*** Records supplied ***

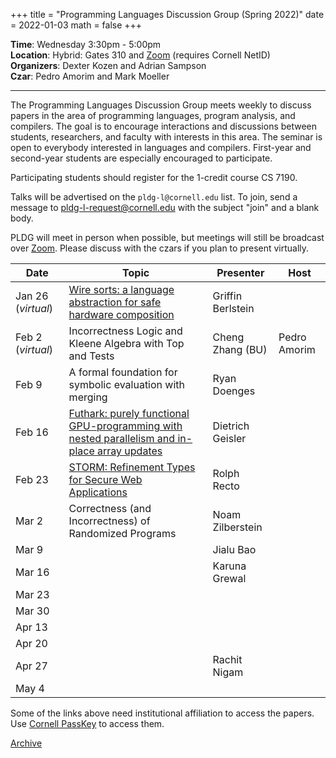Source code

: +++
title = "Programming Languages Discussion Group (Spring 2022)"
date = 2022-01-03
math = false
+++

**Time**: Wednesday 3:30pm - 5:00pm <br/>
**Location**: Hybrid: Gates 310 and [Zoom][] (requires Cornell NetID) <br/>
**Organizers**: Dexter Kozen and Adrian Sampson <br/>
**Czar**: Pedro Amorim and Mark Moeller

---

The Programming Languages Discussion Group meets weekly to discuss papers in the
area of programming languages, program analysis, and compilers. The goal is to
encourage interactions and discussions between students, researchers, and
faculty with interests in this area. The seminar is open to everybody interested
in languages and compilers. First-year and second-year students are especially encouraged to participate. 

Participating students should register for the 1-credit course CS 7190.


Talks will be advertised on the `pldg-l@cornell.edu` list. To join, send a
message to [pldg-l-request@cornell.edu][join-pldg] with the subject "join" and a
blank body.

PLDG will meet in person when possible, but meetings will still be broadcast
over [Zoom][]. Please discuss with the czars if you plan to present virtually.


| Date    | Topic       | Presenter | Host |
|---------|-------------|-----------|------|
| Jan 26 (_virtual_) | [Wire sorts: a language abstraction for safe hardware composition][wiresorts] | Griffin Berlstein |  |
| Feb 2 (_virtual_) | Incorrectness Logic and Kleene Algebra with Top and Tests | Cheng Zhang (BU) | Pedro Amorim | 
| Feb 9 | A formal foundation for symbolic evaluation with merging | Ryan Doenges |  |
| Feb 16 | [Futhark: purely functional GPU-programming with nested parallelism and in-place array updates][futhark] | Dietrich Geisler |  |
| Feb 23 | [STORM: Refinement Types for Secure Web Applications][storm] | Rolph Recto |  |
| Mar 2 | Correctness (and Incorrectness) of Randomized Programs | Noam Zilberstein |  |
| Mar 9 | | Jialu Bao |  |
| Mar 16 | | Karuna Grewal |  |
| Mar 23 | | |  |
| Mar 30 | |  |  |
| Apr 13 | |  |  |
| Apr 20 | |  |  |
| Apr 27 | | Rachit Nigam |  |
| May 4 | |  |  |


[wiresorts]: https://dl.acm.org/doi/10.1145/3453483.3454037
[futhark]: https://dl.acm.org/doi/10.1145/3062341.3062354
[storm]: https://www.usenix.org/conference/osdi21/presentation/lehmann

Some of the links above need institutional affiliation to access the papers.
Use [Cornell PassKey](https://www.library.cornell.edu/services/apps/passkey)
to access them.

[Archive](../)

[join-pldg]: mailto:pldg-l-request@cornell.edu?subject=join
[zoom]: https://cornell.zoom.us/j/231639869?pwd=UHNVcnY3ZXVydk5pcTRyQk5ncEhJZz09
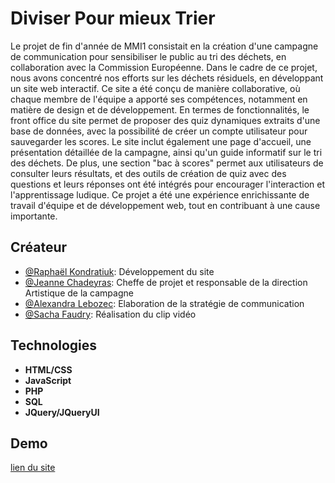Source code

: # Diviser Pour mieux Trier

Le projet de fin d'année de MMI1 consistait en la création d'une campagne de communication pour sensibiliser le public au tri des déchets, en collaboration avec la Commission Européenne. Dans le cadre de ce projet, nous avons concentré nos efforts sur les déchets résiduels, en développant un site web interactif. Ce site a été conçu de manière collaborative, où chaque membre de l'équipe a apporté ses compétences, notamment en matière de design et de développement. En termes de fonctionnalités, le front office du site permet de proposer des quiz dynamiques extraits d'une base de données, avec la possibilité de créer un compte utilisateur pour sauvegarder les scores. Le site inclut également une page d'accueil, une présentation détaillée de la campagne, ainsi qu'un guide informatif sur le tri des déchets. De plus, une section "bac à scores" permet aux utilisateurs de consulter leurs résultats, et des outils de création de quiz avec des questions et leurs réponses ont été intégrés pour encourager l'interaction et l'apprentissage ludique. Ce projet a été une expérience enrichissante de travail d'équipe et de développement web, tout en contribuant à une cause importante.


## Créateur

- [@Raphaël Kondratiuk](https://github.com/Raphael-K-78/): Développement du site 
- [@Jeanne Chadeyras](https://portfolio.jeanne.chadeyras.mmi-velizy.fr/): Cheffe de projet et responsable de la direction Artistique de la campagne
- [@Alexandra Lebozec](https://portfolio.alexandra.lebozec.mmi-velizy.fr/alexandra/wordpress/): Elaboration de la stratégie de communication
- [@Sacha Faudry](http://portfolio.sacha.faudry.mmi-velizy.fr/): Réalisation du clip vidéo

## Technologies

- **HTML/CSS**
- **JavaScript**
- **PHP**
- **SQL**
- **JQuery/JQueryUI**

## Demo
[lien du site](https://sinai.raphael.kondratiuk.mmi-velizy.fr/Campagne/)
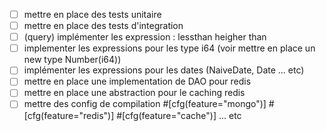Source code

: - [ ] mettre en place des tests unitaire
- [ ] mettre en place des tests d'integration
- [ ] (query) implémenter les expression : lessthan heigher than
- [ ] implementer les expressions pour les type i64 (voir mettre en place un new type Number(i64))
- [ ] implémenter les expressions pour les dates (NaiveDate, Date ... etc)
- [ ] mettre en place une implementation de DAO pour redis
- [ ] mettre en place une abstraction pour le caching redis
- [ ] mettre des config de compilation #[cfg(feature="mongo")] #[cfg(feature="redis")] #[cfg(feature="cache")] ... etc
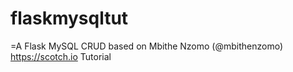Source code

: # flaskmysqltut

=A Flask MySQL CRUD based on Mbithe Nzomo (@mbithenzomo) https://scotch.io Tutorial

*** End of Records supplied ***

Once the pictures are set aside, retype the rest of the listing exactly.

### Expected answer
Source code

: +++
title = "Programming Languages Discussion Group (Spring 2022)"
date = 2022-01-03
math = false
+++

**Time**: Wednesday 3:30pm - 5:00pm <br/>
**Location**: Hybrid: Gates 310 and [Zoom][] (requires Cornell NetID) <br/>
**Organizers**: Dexter Kozen and Adrian Sampson <br/>
**Czar**: Pedro Amorim and Mark Moeller

---

The Programming Languages Discussion Group meets weekly to discuss papers in the
area of programming languages, program analysis, and compilers. The goal is to
encourage interactions and discussions between students, researchers, and
faculty with interests in this area. The seminar is open to everybody interested
in languages and compilers. First-year and second-year students are especially encouraged to participate. 

Participating students should register for the 1-credit course CS 7190.


Talks will be advertised on the `pldg-l@cornell.edu` list. To join, send a
message to [pldg-l-request@cornell.edu][join-pldg] with the subject "join" and a
blank body.

PLDG will meet in person when possible, but meetings will still be broadcast
over [Zoom][]. Please discuss with the czars if you plan to present virtually.


| Date    | Topic       | Presenter | Host |
|---------|-------------|-----------|------|
| Jan 26 (_virtual_) | [Wire sorts: a language abstraction for safe hardware composition][wiresorts] | Griffin Berlstein |  |
| Feb 2 (_virtual_) | Incorrectness Logic and Kleene Algebra with Top and Tests | Cheng Zhang (BU) | Pedro Amorim | 
| Feb 9 | A formal foundation for symbolic evaluation with merging | Ryan Doenges |  |
| Feb 16 | [Futhark: purely functional GPU-programming with nested parallelism and in-place array updates][futhark] | Dietrich Geisler |  |
| Feb 23 | [STORM: Refinement Types for Secure Web Applications][storm] | Rolph Recto |  |
| Mar 2 | Correctness (and Incorrectness) of Randomized Programs | Noam Zilberstein |  |
| Mar 9 | | Jialu Bao |  |
| Mar 16 | | Karuna Grewal |  |
| Mar 23 | | |  |
| Mar 30 | |  |  |
| Apr 13 | |  |  |
| Apr 20 | |  |  |
| Apr 27 | | Rachit Nigam |  |
| May 4 | |  |  |


[wiresorts]: https://dl.acm.org/doi/10.1145/3453483.3454037
[futhark]: https://dl.acm.org/doi/10.1145/3062341.3062354
[storm]: https://www.usenix.org/conference/osdi21/presentation/lehmann

Some of the links above need institutional affiliation to access the papers.
Use [Cornell PassKey](https://www.library.cornell.edu/services/apps/passkey)
to access them.

[Archive](../)

[join-pldg]: mailto:pldg-l-request@cornell.edu?subject=join
[zoom]: https://cornell.zoom.us/j/231639869?pwd=UHNVcnY3ZXVydk5pcTRyQk5ncEhJZz09
Source code

: # Diviser Pour mieux Trier

Le projet de fin d'année de MMI1 consistait en la création d'une campagne de communication pour sensibiliser le public au tri des déchets, en collaboration avec la Commission Européenne. Dans le cadre de ce projet, nous avons concentré nos efforts sur les déchets résiduels, en développant un site web interactif. Ce site a été conçu de manière collaborative, où chaque membre de l'équipe a apporté ses compétences, notamment en matière de design et de développement. En termes de fonctionnalités, le front office du site permet de proposer des quiz dynamiques extraits d'une base de données, avec la possibilité de créer un compte utilisateur pour sauvegarder les scores. Le site inclut également une page d'accueil, une présentation détaillée de la campagne, ainsi qu'un guide informatif sur le tri des déchets. De plus, une section "bac à scores" permet aux utilisateurs de consulter leurs résultats, et des outils de création de quiz avec des questions et leurs réponses ont été intégrés pour encourager l'interaction et l'apprentissage ludique. Ce projet a été une expérience enrichissante de travail d'équipe et de développement web, tout en contribuant à une cause importante.


## Créateur

- [@Raphaël Kondratiuk](https://github.com/Raphael-K-78/): Développement du site 
- [@Jeanne Chadeyras](https://portfolio.jeanne.chadeyras.mmi-velizy.fr/): Cheffe de projet et responsable de la direction Artistique de la campagne
- [@Alexandra Lebozec](https://portfolio.alexandra.lebozec.mmi-velizy.fr/alexandra/wordpress/): Elaboration de la stratégie de communication
- [@Sacha Faudry](http://portfolio.sacha.faudry.mmi-velizy.fr/): Réalisation du clip vidéo

## Technologies

- **HTML/CSS**
- **JavaScript**
- **PHP**
- **SQL**
- **JQuery/JQueryUI**

## Demo
[lien du site](https://sinai.raphael.kondratiuk.mmi-velizy.fr/Campagne/)
Source code

: - [ ] mettre en place des tests unitaire
- [ ] mettre en place des tests d'integration
- [ ] (query) implémenter les expression : lessthan heigher than
- [ ] implementer les expressions pour les type i64 (voir mettre en place un new type Number(i64))
- [ ] implémenter les expressions pour les dates (NaiveDate, Date ... etc)
- [ ] mettre en place une implementation de DAO pour redis
- [ ] mettre en place une abstraction pour le caching redis
- [ ] mettre des config de compilation #[cfg(feature="mongo")] #[cfg(feature="redis")] #[cfg(feature="cache")] ... etc
Source code

: # flaskmysqltut

=A Flask MySQL CRUD based on Mbithe Nzomo (@mbithenzomo) https://scotch.io Tutorial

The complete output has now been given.